→ **Exercise**
Do not include the pictures; repeat the rest of the data exactly.
□ □ □
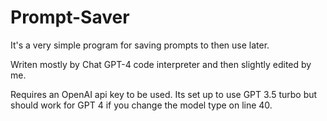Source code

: # Prompt-Saver

It's a very simple program for saving prompts to then use later.

Writen mostly by Chat GPT-4 code interpreter and then slightly edited by me.

Requires an OpenAI api key to be used.
Its set up to use GPT 3.5 turbo but should work for GPT 4 if you change the model type on line 40.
□ □ □
→ **Answer to the exercise**
Source code

: # Prompt-Saver

It's a very simple program for saving prompts to then use later.

Writen mostly by Chat GPT-4 code interpreter and then slightly edited by me.

Requires an OpenAI api key to be used.
Its set up to use GPT 3.5 turbo but should work for GPT 4 if you change the model type on line 40.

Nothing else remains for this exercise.